The biggest problem I faced was a change in font that the customer wanted for their menu. They had decided that (over night!) they wanted it to change from Arial to Calibri, as “most people have that font” thought the customer. While that is often true when talking about Windows based system, it’s not so true when talking about other things such as mobile phones, Mac laptops/desktops or anything that gets a prefix of i in it’s name. Calibri is just not installed by default on any of the operating systems of the world, it’s only added to the system with additional product installs, it just so happens that Microsoft often package it up in free things like the PowerPoint viewer.
So, the customer needed Calibri right then and there, I knew I had the rights to it and could implement it on the site, but did not have the TTF (true type font) file to make it happen as that was on my laptop safely locked away by security.
Of course I tried the standard searches through Google, with keywords such as “calibri font download” only to find that no matter how far I looked, I could not get this font. There was just page after page of useless links with no possibility to download anything. The closest I came was a Russian site with Calibri bold and italic only as separate TTF files, no regular font which was the one needed. These were not the fonts I was looking for.
The thing is, Google is great, it searches every page and file it is allowed to find on the web. And nicely for us they have decided to make it a pretty open system where you can perform very advanced search queries. So I though I would take advantage of that. Instead of searching through all of the HTML files on the web for the font file, I decided to look directly for the font file it’s self.

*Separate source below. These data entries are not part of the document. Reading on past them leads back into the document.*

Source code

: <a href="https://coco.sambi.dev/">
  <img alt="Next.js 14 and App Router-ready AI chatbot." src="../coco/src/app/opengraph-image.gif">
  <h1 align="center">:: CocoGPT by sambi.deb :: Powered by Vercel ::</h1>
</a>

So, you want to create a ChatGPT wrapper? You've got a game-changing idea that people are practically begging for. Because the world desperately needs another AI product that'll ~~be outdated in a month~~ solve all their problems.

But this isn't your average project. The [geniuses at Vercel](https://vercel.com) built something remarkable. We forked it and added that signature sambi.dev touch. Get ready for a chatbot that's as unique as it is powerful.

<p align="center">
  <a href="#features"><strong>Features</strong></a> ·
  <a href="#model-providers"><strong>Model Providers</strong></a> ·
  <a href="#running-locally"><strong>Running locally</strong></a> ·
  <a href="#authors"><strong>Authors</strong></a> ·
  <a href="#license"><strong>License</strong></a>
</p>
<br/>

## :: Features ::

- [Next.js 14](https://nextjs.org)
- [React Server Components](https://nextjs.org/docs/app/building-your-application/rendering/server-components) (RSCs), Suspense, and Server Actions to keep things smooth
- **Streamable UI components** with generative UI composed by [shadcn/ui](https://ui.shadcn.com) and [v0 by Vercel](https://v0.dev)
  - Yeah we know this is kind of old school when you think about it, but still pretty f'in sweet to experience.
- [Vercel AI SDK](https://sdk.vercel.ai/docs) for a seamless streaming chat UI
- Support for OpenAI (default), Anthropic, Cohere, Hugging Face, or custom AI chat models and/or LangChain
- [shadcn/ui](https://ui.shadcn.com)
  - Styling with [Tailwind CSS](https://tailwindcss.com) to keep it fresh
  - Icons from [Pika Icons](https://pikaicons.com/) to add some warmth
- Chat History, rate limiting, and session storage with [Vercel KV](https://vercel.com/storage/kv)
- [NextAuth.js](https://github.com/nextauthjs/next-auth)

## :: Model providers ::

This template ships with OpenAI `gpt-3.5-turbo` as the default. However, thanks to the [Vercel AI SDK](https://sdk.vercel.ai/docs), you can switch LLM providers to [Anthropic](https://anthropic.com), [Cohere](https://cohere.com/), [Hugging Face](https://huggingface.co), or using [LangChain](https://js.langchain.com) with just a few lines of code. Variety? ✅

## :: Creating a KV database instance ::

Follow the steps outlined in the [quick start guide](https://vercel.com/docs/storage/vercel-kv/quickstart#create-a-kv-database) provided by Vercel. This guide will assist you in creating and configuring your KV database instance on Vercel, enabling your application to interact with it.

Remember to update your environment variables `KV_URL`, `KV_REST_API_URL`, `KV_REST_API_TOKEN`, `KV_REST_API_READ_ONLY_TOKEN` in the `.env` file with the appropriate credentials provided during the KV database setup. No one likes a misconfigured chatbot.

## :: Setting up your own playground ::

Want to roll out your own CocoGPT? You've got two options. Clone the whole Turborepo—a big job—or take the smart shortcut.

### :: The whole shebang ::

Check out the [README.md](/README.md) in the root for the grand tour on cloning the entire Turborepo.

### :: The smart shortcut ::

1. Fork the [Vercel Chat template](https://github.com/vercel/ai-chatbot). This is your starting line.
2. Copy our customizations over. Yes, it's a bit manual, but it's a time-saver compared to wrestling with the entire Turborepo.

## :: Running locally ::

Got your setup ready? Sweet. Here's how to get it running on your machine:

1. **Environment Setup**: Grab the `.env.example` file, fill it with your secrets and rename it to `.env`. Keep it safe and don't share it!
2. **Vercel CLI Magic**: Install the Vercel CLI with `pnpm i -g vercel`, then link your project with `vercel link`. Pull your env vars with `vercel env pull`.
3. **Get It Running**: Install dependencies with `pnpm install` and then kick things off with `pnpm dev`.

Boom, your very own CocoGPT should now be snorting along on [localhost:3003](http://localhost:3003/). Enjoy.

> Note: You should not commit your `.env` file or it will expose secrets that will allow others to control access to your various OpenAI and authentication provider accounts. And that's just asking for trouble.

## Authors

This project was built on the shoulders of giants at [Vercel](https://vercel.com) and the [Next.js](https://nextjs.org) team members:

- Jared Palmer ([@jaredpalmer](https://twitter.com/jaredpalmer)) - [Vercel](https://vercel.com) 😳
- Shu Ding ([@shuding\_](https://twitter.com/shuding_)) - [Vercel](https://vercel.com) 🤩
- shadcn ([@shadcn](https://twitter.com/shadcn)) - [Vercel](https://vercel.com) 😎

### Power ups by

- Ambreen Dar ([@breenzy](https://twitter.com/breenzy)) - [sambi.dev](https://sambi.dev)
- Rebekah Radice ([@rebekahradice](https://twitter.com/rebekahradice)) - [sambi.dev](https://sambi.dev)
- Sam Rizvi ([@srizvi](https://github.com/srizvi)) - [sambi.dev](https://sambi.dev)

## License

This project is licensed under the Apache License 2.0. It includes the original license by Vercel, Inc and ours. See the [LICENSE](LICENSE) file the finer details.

If you know anything about web servers, you will know that they give the possibility to have directory browsing turned on, something which is incidentally very insecure for your files as you are just about to see. When directory browsing a website, the web server uses the term “index of” in the title to describe the current location. i.e. index of /home/andys-stuff
What we will be doing with the search is looking at all of the servers that have directory browsing turned on, and looking for a certain file type, in this case ttf, and lastly putting in our keyword for searching, in this case Calibri. Here is the search command that you put straight in to the Google search bar.
intitle:”index.of” (ttf) CALIBRI
Search Result →
What it is saying is “in the title, look for the words index of and return only results that file the type ttf with the keyword search of calibri”. Which it puts the file I wanted inside the first result at the top of the list. As you can see, Google takes no notice of what case you use for your search term, upper or lower case is just fine.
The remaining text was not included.